Data:

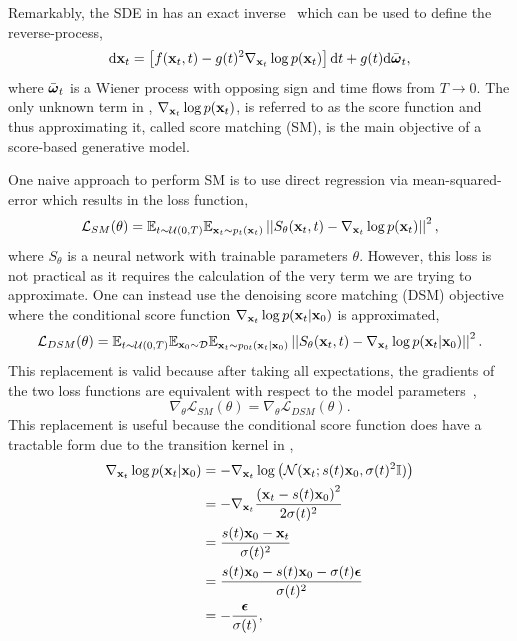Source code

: Remarkably, the SDE in  has an exact inverse~\cite{ReversetimeDiffusionEquation} which can be used to define the reverse-process,
\begin{equation}
    \label{eq:reverse_sde}
    \mathrm{d} \mathbf{x}_t = \left[ f(\mathbf{x}_t, t) - g(t)^2 \nabla_{\mathbf{x}_t} \log p(\mathbf{x}_t) \right] \mathrm{d} t + g(t) \mathrm{d} \bar{\boldsymbol{\omega}}_t,
\end{equation}
where $\bar{\boldsymbol{\omega}}_t$ is a Wiener process with opposing sign and time flows from $T \rightarrow 0$.
The only unknown term in , $\nabla_{\mathbf{x}_t} \log p(\mathbf{x}_t)$, is referred to as the score function and thus approximating it, called score matching (SM), is the main objective of a score-based generative model.

One naive approach to perform SM is to use direct regression via mean-squared-error which results in the loss function,
\begin{equation}
    \label{eq:naive_loss}
    \mathcal{L}_{SM}(\theta) =
    \mathbb{E}_{t \sim \mathcal{U}(0, T)}
    \mathbb{E}_{\mathbf{x}_t \sim p_t(\mathbf{x}_t)}
    \left|\left|S_\theta(\mathbf{x}_t, t) - \nabla_{\mathbf{x}_t} \log p(\mathbf{x}_t)\right|\right|^2,
\end{equation}
where $S_\theta$ is a neural network with trainable parameters $\theta$.
However, this loss is not practical as it requires the calculation of the very term we are trying to approximate.
One can instead use the denoising score matching (DSM) objective~\cite{ScoreMatching, SlicedScoreMatching} where the conditional score function $\nabla_{\mathbf{x}_t} \log p(\mathbf{x}_t|\mathbf{x}_0)$ is approximated,
\begin{equation}
    \label{eq:denoising_loss}
    \mathcal{L}_{DSM}(\theta) =
    \mathbb{E}_{t \sim \mathcal{U}(0, T)}
    \mathbb{E}_{\mathbf{x}_0 \sim \mathcal{D}}
    \mathbb{E}_{\mathbf{x}_t \sim p_{0t}(\mathbf{x}_t|\mathbf{x}_0)}
    \left|\left|S_\theta(\mathbf{x}_t, t) - \nabla_{\mathbf{x}_t} \log p(\mathbf{x}_t|\mathbf{x}_0)\right|\right|^2.
\end{equation}
This replacement is valid because after taking all expectations, the gradients of the two loss functions are equivalent with respect to the model parameters~\cite{ScoreBasedGenerativeModeling},
\begin{equation}
    \nabla_{\theta} \mathcal{L}_{SM}(\theta) = \nabla_{\theta} \mathcal{L}_{DSM}(\theta).
\end{equation}
This replacement is useful because the conditional score function does have a tractable form due to the transition kernel in ,
\begin{equation}
    \begin{aligned}
        \label{eq:conditional_score}
        \nabla_{\mathbf{x}_t} \log p(\mathbf{x}_t|\mathbf{x}_0)
        &= -\nabla_{\mathbf{x}_t} \log \left( \mathcal{N}(\mathbf{x}_t; s(t)\mathbf{x}_0, \sigma(t)^2 \mathbb{I}) \right) \\
        &= -\nabla_{\mathbf{x}_t} \frac{\left(\mathbf{x}_t - s(t)\mathbf{x}_0\right)^2}{2\sigma(t)^2} \\
        &= \frac{s(t)\mathbf{x}_0 - \mathbf{x}_t}{\sigma(t)^2} \\
        &= \frac{s(t)\mathbf{x}_0 - s(t)\mathbf{x}_0 - \sigma(t)\boldsymbol{\epsilon}}{\sigma(t)^2} \\
        &= - \frac{\boldsymbol{\epsilon}}{\sigma(t)},
    \end{aligned}
\end{equation}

Problem statement: Without including any images, output the data exactly as given.

Completed exercise:
Source code

: Remarkably, the SDE in  has an exact inverse~\cite{ReversetimeDiffusionEquation} which can be used to define the reverse-process,
\begin{equation}
    \label{eq:reverse_sde}
    \mathrm{d} \mathbf{x}_t = \left[ f(\mathbf{x}_t, t) - g(t)^2 \nabla_{\mathbf{x}_t} \log p(\mathbf{x}_t) \right] \mathrm{d} t + g(t) \mathrm{d} \bar{\boldsymbol{\omega}}_t,
\end{equation}
where $\bar{\boldsymbol{\omega}}_t$ is a Wiener process with opposing sign and time flows from $T \rightarrow 0$.
The only unknown term in , $\nabla_{\mathbf{x}_t} \log p(\mathbf{x}_t)$, is referred to as the score function and thus approximating it, called score matching (SM), is the main objective of a score-based generative model.

One naive approach to perform SM is to use direct regression via mean-squared-error which results in the loss function,
\begin{equation}
    \label{eq:naive_loss}
    \mathcal{L}_{SM}(\theta) =
    \mathbb{E}_{t \sim \mathcal{U}(0, T)}
    \mathbb{E}_{\mathbf{x}_t \sim p_t(\mathbf{x}_t)}
    \left|\left|S_\theta(\mathbf{x}_t, t) - \nabla_{\mathbf{x}_t} \log p(\mathbf{x}_t)\right|\right|^2,
\end{equation}
where $S_\theta$ is a neural network with trainable parameters $\theta$.
However, this loss is not practical as it requires the calculation of the very term we are trying to approximate.
One can instead use the denoising score matching (DSM) objective~\cite{ScoreMatching, SlicedScoreMatching} where the conditional score function $\nabla_{\mathbf{x}_t} \log p(\mathbf{x}_t|\mathbf{x}_0)$ is approximated,
\begin{equation}
    \label{eq:denoising_loss}
    \mathcal{L}_{DSM}(\theta) =
    \mathbb{E}_{t \sim \mathcal{U}(0, T)}
    \mathbb{E}_{\mathbf{x}_0 \sim \mathcal{D}}
    \mathbb{E}_{\mathbf{x}_t \sim p_{0t}(\mathbf{x}_t|\mathbf{x}_0)}
    \left|\left|S_\theta(\mathbf{x}_t, t) - \nabla_{\mathbf{x}_t} \log p(\mathbf{x}_t|\mathbf{x}_0)\right|\right|^2.
\end{equation}
This replacement is valid because after taking all expectations, the gradients of the two loss functions are equivalent with respect to the model parameters~\cite{ScoreBasedGenerativeModeling},
\begin{equation}
    \nabla_{\theta} \mathcal{L}_{SM}(\theta) = \nabla_{\theta} \mathcal{L}_{DSM}(\theta).
\end{equation}
This replacement is useful because the conditional score function does have a tractable form due to the transition kernel in ,
\begin{equation}
    \begin{aligned}
        \label{eq:conditional_score}
        \nabla_{\mathbf{x}_t} \log p(\mathbf{x}_t|\mathbf{x}_0)
        &= -\nabla_{\mathbf{x}_t} \log \left( \mathcal{N}(\mathbf{x}_t; s(t)\mathbf{x}_0, \sigma(t)^2 \mathbb{I}) \right) \\
        &= -\nabla_{\mathbf{x}_t} \frac{\left(\mathbf{x}_t - s(t)\mathbf{x}_0\right)^2}{2\sigma(t)^2} \\
        &= \frac{s(t)\mathbf{x}_0 - \mathbf{x}_t}{\sigma(t)^2} \\
        &= \frac{s(t)\mathbf{x}_0 - s(t)\mathbf{x}_0 - \sigma(t)\boldsymbol{\epsilon}}{\sigma(t)^2} \\
        &= - \frac{\boldsymbol{\epsilon}}{\sigma(t)},
    \end{aligned}
\end{equation}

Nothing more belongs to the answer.